_EXERCISE GOAL:_ Work through the entries that follow and state how many lines contain the word "covered". Only the number is wanted.

_GIVEN RECORDS:_
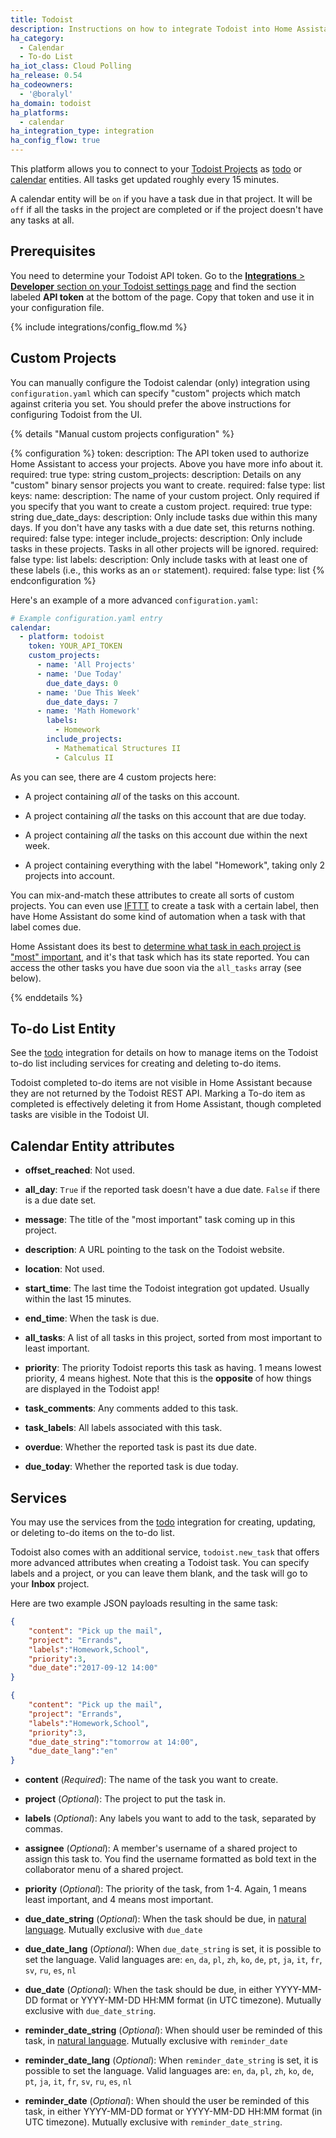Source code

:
 ```yaml
---
title: Todoist
description: Instructions on how to integrate Todoist into Home Assistant.
ha_category:
  - Calendar
  - To-do List
ha_iot_class: Cloud Polling
ha_release: 0.54
ha_codeowners:
  - '@boralyl'
ha_domain: todoist
ha_platforms:
  - calendar
ha_integration_type: integration
ha_config_flow: true
---
```


This platform allows you to connect to your [Todoist Projects](https://todoist.com) as [todo](/integrations/todo/) or [calendar](/integrations/calendar/) entities. All tasks get updated roughly every 15 minutes.


A calendar entity will be `on` if you have a task due in that project. It will be `off` if all the tasks in the project are completed or if the project doesn't have any tasks at all. 

## Prerequisites

You need to determine your Todoist API token. Go to the [**Integrations** > **Developer** section on your Todoist settings page](https://todoist.com/app/settings/integrations/developer) and find the section labeled **API token** at the bottom of the page. Copy that token and use it in your configuration file.

{% include integrations/config_flow.md %}

## Custom Projects

You can manually configure the Todoist calendar (only) integration using `configuration.yaml` which can specify "custom" projects which match against criteria you set. You should
prefer the above instructions for configuring Todoist from the UI.

{% details "Manual custom projects configuration" %}

{% configuration %}
token:
  description: The API token used to authorize Home Assistant to access your projects. Above you have more info about it.
  required: true
  type: string
custom_projects:
  description: Details on any "custom" binary sensor projects you want to create.
  required: false
  type: list
  keys:
    name:
      description: The name of your custom project. Only required if you specify that you want to create a custom project.
      required: true
      type: string
    due_date_days:
      description: Only include tasks due within this many days. If you don't have any tasks with a due date set, this returns nothing.
      required: false
      type: integer
    include_projects:
      description: Only include tasks in these projects. Tasks in all other projects will be ignored.
      required: false
      type: list
    labels:
      description: Only include tasks with at least one of these labels (i.e., this works as an `or` statement).
      required: false
      type: list
{% endconfiguration %}

Here's an example of a more advanced `configuration.yaml`:

```yaml
# Example configuration.yaml entry
calendar:
  - platform: todoist
    token: YOUR_API_TOKEN
    custom_projects:
      - name: 'All Projects'
      - name: 'Due Today'
        due_date_days: 0
      - name: 'Due This Week'
        due_date_days: 7
      - name: 'Math Homework'
        labels:
          - Homework
        include_projects:
          - Mathematical Structures II
          - Calculus II
```

As you can see, there are 4 custom projects here:

- A project containing *all* of the tasks on this account.

- A project containing *all* the tasks on this account that are due today.

- A project containing *all* the tasks on this account due within the next week.

- A project containing everything with the label "Homework", taking only 2 projects into account.

You can mix-and-match these attributes to create all sorts of custom projects. You can even use [IFTTT](https://ifttt.com/todoist) to create a task with a certain label, then have Home Assistant do some kind of automation when a task with that label comes due.

Home Assistant does its best to [determine what task in each project is "most" important](https://github.com/home-assistant/home-assistant/blob/master/homeassistant/components/todoist/calendar.py), and it's that task which has its state reported. You can access the other tasks you have due soon via the `all_tasks` array (see below).

{% enddetails %}

## To-do List Entity

See the [todo](/integrations/todo/) integration for details on how to manage
items on the Todoist to-do list including services for creating and
deleting to-do items.

Todoist completed to-do items are not visible in Home Assistant because they
are not returned by the Todoist REST API. Marking a To-do item as completed is
effectively deleting it from Home Assistant, though completed tasks are visible in
the Todoist UI.

## Calendar Entity attributes

 - **offset_reached**: Not used.

 - **all_day**: `True` if the reported task doesn't have a due date. `False` if there is a due date set.

 - **message**: The title of the "most important" task coming up in this project.

 - **description**: A URL pointing to the task on the Todoist website.

 - **location**: Not used.

 - **start_time**: The last time the Todoist integration got updated. Usually within the last 15 minutes.

 - **end_time**: When the task is due.

- **all_tasks**: A list of all tasks in this project, sorted from most important to least important.

- **priority**: The priority Todoist reports this task as having. 1 means lowest priority, 4 means highest. Note that this is the **opposite** of how things are displayed in the Todoist app!

- **task_comments**: Any comments added to this task.

- **task_labels**: All labels associated with this task.

- **overdue**: Whether the reported task is past its due date.

- **due_today**: Whether the reported task is due today.

## Services

You may use the services from the [todo](/integrations/todo/) integration for
creating, updating, or deleting to-do items on the to-do list.

Todoist also comes with an additional service, `todoist.new_task` that offers
more advanced attributes when creating a Todoist task. You can specify labels
and a project, or you can leave them blank, and the task will go to your
**Inbox** project.

Here are two example JSON payloads resulting in the same task:

```json
{
    "content": "Pick up the mail",
    "project": "Errands",
    "labels":"Homework,School",
    "priority":3,
    "due_date":"2017-09-12 14:00"
}
```

```json
{
    "content": "Pick up the mail",
    "project": "Errands",
    "labels":"Homework,School",
    "priority":3,
    "due_date_string":"tomorrow at 14:00",
    "due_date_lang":"en"
}
```

- **content** (*Required*): The name of the task you want to create.

- **project** (*Optional*): The project to put the task in.

- **labels** (*Optional*): Any labels you want to add to the task, separated by commas.

- **assignee** (*Optional*): A member's username of a shared project to assign this task to. You find the username formatted as bold text in the collaborator menu of a shared project. 

- **priority** (*Optional*): The priority of the task, from 1-4. Again, 1 means least important, and 4 means most important.

- **due_date_string** (*Optional*): When the task should be due, in [natural language](https://get.todoist.help/hc/articles/205325931-Dates-and-Times). Mutually exclusive with `due_date`

- **due_date_lang** (*Optional*): When `due_date_string` is set, it is possible to set the language.
  Valid languages are: `en`, `da`, `pl`, `zh`, `ko`, `de`, `pt`, `ja`, `it`, `fr`, `sv`, `ru`, `es`, `nl`

- **due_date** (*Optional*): When the task should be due, in either YYYY-MM-DD format or YYYY-MM-DD HH:MM format  (in UTC timezone). Mutually exclusive with `due_date_string`.

- **reminder_date_string** (*Optional*):  When should user be reminded of this task, in [natural language](https://get.todoist.help/hc/articles/205325931-Dates-and-Times). Mutually exclusive with `reminder_date`

- **reminder_date_lang** (*Optional*): When `reminder_date_string` is set, it is possible to set the language.
  Valid languages are: `en`, `da`, `pl`, `zh`, `ko`, `de`, `pt`, `ja`, `it`, `fr`, `sv`, `ru`, `es`, `nl`

- **reminder_date** (*Optional*): When should the user be reminded of this task, in either YYYY-MM-DD format or YYYY-MM-DD HH:MM format (in UTC timezone). Mutually exclusive with `reminder_date_string`.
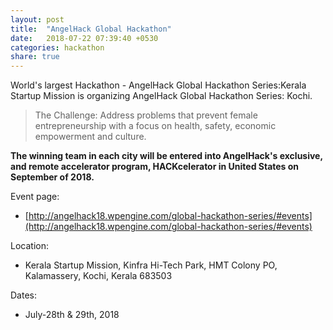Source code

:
 ```yaml
---
layout: post
title:  "AngelHack Global Hackathon"
date:   2018-07-22 07:39:40 +0530
categories: hackathon
share: true
---
```


World's largest Hackathon - AngelHack Global Hackathon Series:Kerala Startup Mission is organizing AngelHack Global Hackathon Series: Kochi.     

>The Challenge: Address problems that prevent female entrepreneurship with a focus on health, safety, economic empowerment and culture.



__The winning team in each city will be entered into AngelHack's exclusive, and remote accelerator program, HACKcelerator in United States on September of 2018.__



Event page:
- [http://angelhack18.wpengine.com/global-hackathon-series/#events](http://angelhack18.wpengine.com/global-hackathon-series/#events)

Location:
- Kerala Startup Mission, Kinfra Hi-Tech Park, HMT Colony PO, Kalamassery, Kochi, Kerala 683503

Dates:
- July-28th & 29th, 2018
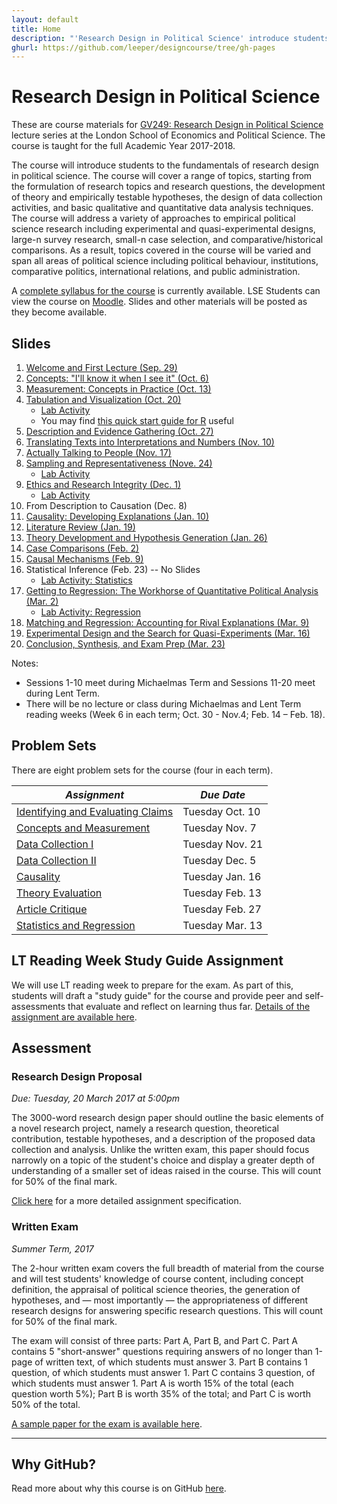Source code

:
 ```yaml
---
layout: default
title: Home
description: "'Research Design in Political Science' introduce students to the fundamentals of research design in political science, starting from the formulation of research topics and research questions, the development of theory and empirically testable hypotheses, the design of data collection activities, and basic qualitative and quantitative data analysis techniques."
ghurl: https://github.com/leeper/designcourse/tree/gh-pages
---
```


# Research Design in Political Science

These are course materials for [GV249: Research Design in Political Science](http://www.lse.ac.uk/resources/calendar/courseGuides/GV/2015_GV249.htm) lecture series at the London School of Economics and Political Science. The course is taught for the full Academic Year 2017-2018. 

The course will introduce students to the fundamentals of research design in political science. The course will cover a range of topics, starting from the formulation of research topics and research questions, the development of theory and empirically testable hypotheses, the design of data collection activities, and basic qualitative and quantitative data analysis techniques. The course will address a variety of approaches to empirical political science research including experimental and quasi-experimental designs, large-n survey research, small-n case selection, and comparative/historical comparisons. As a result, topics covered in the course will be varied and span all areas of political science including political behaviour, institutions, comparative politics, international relations, and public administration.

A [complete syllabus for the course](Syllabus/Syllabus.pdf) is currently available. LSE Students can view the course on [Moodle](https://moodle.lse.ac.uk/course/view.php?id=4889). Slides and other materials will be posted as they become available.


## Slides

 1. [Welcome and First Lecture (Sep. 29)](Slides/lecture01.pdf)
 2. [Concepts: "I'll know it when I see it" (Oct. 6)](Slides/lecture02.pdf)
 3. [Measurement: Concepts in Practice (Oct. 13)](Slides/lecture03.pdf)
 4. [Tabulation and Visualization (Oct. 20)](Slides/lecture04.pdf)
     - [Lab Activity](Assignments/Lab1.pdf)
     - You may find [this quick start guide for R](http://thomasleeper.com/Rcourse/Intro2R/Intro2R.pdf) useful
 5. [Description and Evidence Gathering (Oct. 27)](Slides/lecture05.pdf)
 6. [Translating Texts into Interpretations and Numbers (Nov. 10)](Slides/lecture06.pdf)
 7. [Actually Talking to People (Nov. 17)](Slides/lecture07.pdf)
 8. [Sampling and Representativeness (Nove. 24)](Slides/lecture09.pdf)
     - [Lab Activity](Assignments/Lab2.pdf)
 9. [Ethics and Research Integrity (Dec. 1)](Slides/lecture10.pdf)
     - [Lab Activity](Assignments/EthicsScenarios.pdf)
 10. From Description to Causation (Dec. 8)
 11. [Causality: Developing Explanations (Jan. 10)](Slides/lecture11.pdf)
 12. [Literature Review (Jan. 19)](Slides/lecture12.pdf)
 13. [Theory Development and Hypothesis Generation (Jan. 26)](Slides/lecture13.pdf)
 14. [Case Comparisons (Feb. 2)](Slides/lecture14.pdf)
 15. [Causal Mechanisms (Feb. 9)](Slides/lecture15.pdf)
 16. Statistical Inference (Feb. 23) -- No Slides
     - [Lab Activity: Statistics](Assignments/Lab3.pdf)
 17. [Getting to Regression: The Workhorse of Quantitative Political Analysis (Mar. 2)](Slides/lecture17.pdf)
     - [Lab Activity: Regression](Assignments/Lab4.pdf)
 18. [Matching and Regression: Accounting for Rival Explanations (Mar. 9)](Slides/lecture18.pdf)
 19. [Experimental Design and the Search for Quasi-Experiments (Mar. 16)](Slides/lecture19.pdf)
 20. [Conclusion, Synthesis, and Exam Prep (Mar. 23)](Slides/lecture20.pdf)

Notes:

 - Sessions 1-10 meet during Michaelmas Term and Sessions 11-20 meet during Lent Term.
 - There will be no lecture or class during Michaelmas and Lent Term reading weeks (Week 6 in each term; Oct. 30 - Nov.4; Feb. 14 – Feb. 18).

 
## Problem Sets

There are eight problem sets for the course (four in each term).

| *Assignment* | *Due Date* |
| ---------- | -------- |
| [Identifying and Evaluating Claims](Assignments/ProblemSet1.html) | Tuesday Oct. 10 |
| [Concepts and Measurement](Assignments/ProblemSet2.html) | Tuesday Nov. 7 |
| [Data Collection I](Assignments/ProblemSet3.html) | Tuesday Nov. 21 |
| [Data Collection II](Assignments/ProblemSet4.html) | Tuesday Dec. 5 |
| [Causality](Assignments/ProblemSet5.html) | Tuesday Jan. 16 |
| [Theory Evaluation](Assignments/ProblemSet6.html) | Tuesday Feb. 13 |
| [Article Critique](Assignments/ProblemSet7.html) | Tuesday Feb. 27 |
| [Statistics and Regression](Assignments/ProblemSet8.html) | Tuesday Mar. 13 |

## LT Reading Week Study Guide Assignment

We will use LT reading week to prepare for the exam. As part of this, students will draft a "study guide" for the course and provide peer and self-assessments that evaluate and reflect on learning thus far. [Details of the assignment are available here](Assignments/LiteratureReviewAssignment.html).

## Assessment

### Research Design Proposal

*Due: Tuesday, 20 March 2017 at 5:00pm*

The 3000-word research design paper should outline the basic elements of a novel research project, namely a research question, theoretical contribution, testable hypotheses, and a description of the proposed data collection and analysis. Unlike the written exam, this paper should focus narrowly on a topic of the student's choice and display a greater depth of understanding of a smaller set of ideas raised in the course. This will count for 50% of the final mark.

[Click here](Assignments/ResearchDesignProposal.html) for a more detailed assignment specification.

### Written Exam

*Summer Term, 2017*

The 2-hour written exam covers the full breadth of material from the course and will test students' knowledge of course content, including concept definition, the appraisal of political science theories, the generation of hypotheses, and — most importantly — the appropriateness of different research designs for answering specific research questions. This will count for 50% of the final mark.

The exam will consist of three parts: Part A, Part B, and Part C. Part A contains 5 "short-answer" questions requiring answers of no longer than 1-page of written text, of which students must answer 3. Part B contains 1 question, of which students must answer 1. Part C contains 3 question, of which students must answer 1. Part A is worth 15% of the total (each question worth 5%); Part B is worth 35% of the total; and Part C is worth 50% of the total.

[A sample paper for the exam is available here](Syllabus/SamplePaper.pdf).

---

## Why GitHub?

Read more about why this course is on GitHub [here](fork.html).
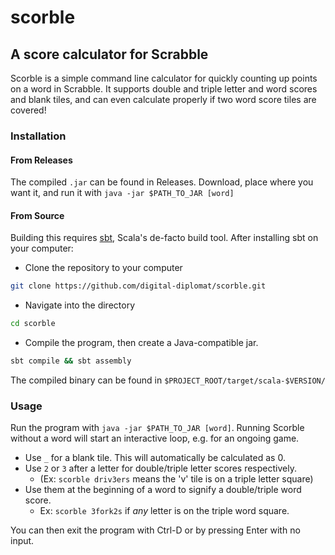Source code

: # scorble
## A score calculator for Scrabble

Scorble is a simple command line calculator for quickly counting up points on a
word in Scrabble. It supports double and triple letter and word scores and blank
tiles, and can even calculate properly if two word score tiles are covered!

### Installation

#### From Releases

The compiled `.jar` can be found in Releases. Download, place where you want it,
and run it with `java -jar $PATH_TO_JAR [word]`

#### From Source

Building this requires [sbt](https://www.scala-sbt.org/), Scala's de-facto build
tool. After installing sbt on your computer:

- Clone the repository to your computer
```sh
git clone https://github.com/digital-diplomat/scorble.git
```
- Navigate into the directory
```sh
cd scorble
```
- Compile the program, then create a Java-compatible jar.
```sh
sbt compile && sbt assembly
```

The compiled binary can be found in `$PROJECT_ROOT/target/scala-$VERSION/`

### Usage

Run the program with `java -jar $PATH_TO_JAR [word]`. Running Scorble without a
word will start an interactive loop, e.g. for an ongoing game.

- Use `_` for a blank tile. This will automatically be calculated as 0.
- Use `2` or `3` after a letter for double/triple letter scores respectively.
  - (Ex: `scorble driv3ers` means the 'v' tile is on a triple letter square)
- Use them at the beginning of a word to signify a double/triple word score.
  - Ex: `scorble 3fork2s` if _any_ letter is on the triple word square.

You can then exit the program with Ctrl-D or by pressing Enter with no input.
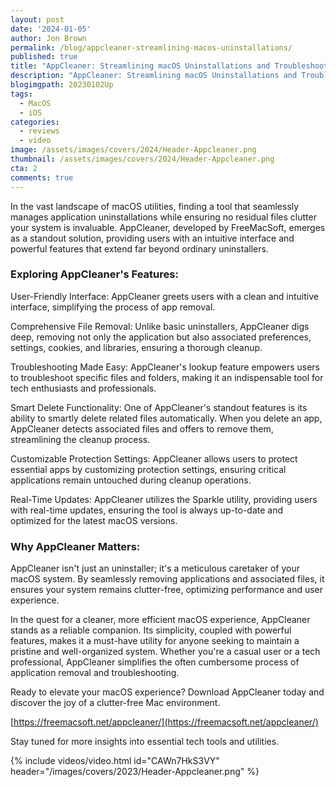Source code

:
 ```yaml
---
layout: post
date: '2024-01-05'
author: Jon Brown
permalink: /blog/appcleaner-streamlining-macos-uninstallations/
published: true
title: "AppCleaner: Streamlining macOS Uninstallations and Troubleshooting"
description: "AppCleaner: Streamlining macOS Uninstallations and Troubleshooting"
blogimgpath: 20230102Up
tags:
  - MacOS
  - iOS
categories:
  - reviews
  - video
image: /assets/images/covers/2024/Header-Appcleaner.png
thumbnail: /assets/images/covers/2024/Header-Appcleaner.png
cta: 2
comments: true
---
```

In the vast landscape of macOS utilities, finding a tool that seamlessly manages application uninstallations while ensuring no residual files clutter your system is invaluable. AppCleaner, developed by FreeMacSoft, emerges as a standout solution, providing users with an intuitive interface and powerful features that extend far beyond ordinary uninstallers.

### Exploring AppCleaner's Features:
User-Friendly Interface: AppCleaner greets users with a clean and intuitive interface, simplifying the process of app removal.

Comprehensive File Removal: Unlike basic uninstallers, AppCleaner digs deep, removing not only the application but also associated preferences, settings, cookies, and libraries, ensuring a thorough cleanup.

Troubleshooting Made Easy: AppCleaner's lookup feature empowers users to troubleshoot specific files and folders, making it an indispensable tool for tech enthusiasts and professionals.

Smart Delete Functionality: One of AppCleaner's standout features is its ability to smartly delete related files automatically. When you delete an app, AppCleaner detects associated files and offers to remove them, streamlining the cleanup process.

Customizable Protection Settings: AppCleaner allows users to protect essential apps by customizing protection settings, ensuring critical applications remain untouched during cleanup operations.

Real-Time Updates: AppCleaner utilizes the Sparkle utility, providing users with real-time updates, ensuring the tool is always up-to-date and optimized for the latest macOS versions.

### Why AppCleaner Matters:
AppCleaner isn't just an uninstaller; it's a meticulous caretaker of your macOS system. By seamlessly removing applications and associated files, it ensures your system remains clutter-free, optimizing performance and user experience.

In the quest for a cleaner, more efficient macOS experience, AppCleaner stands as a reliable companion. Its simplicity, coupled with powerful features, makes it a must-have utility for anyone seeking to maintain a pristine and well-organized system. Whether you're a casual user or a tech professional, AppCleaner simplifies the often cumbersome process of application removal and troubleshooting.

Ready to elevate your macOS experience? Download AppCleaner today and discover the joy of a clutter-free Mac environment.

[https://freemacsoft.net/appcleaner/](https://freemacsoft.net/appcleaner/)

Stay tuned for more insights into essential tech tools and utilities.

{% include videos/video.html id="CAWn7HkS3VY" header="/images/covers/2023/Header-Appcleaner.png" %}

_COMPLETED TASK:_ 2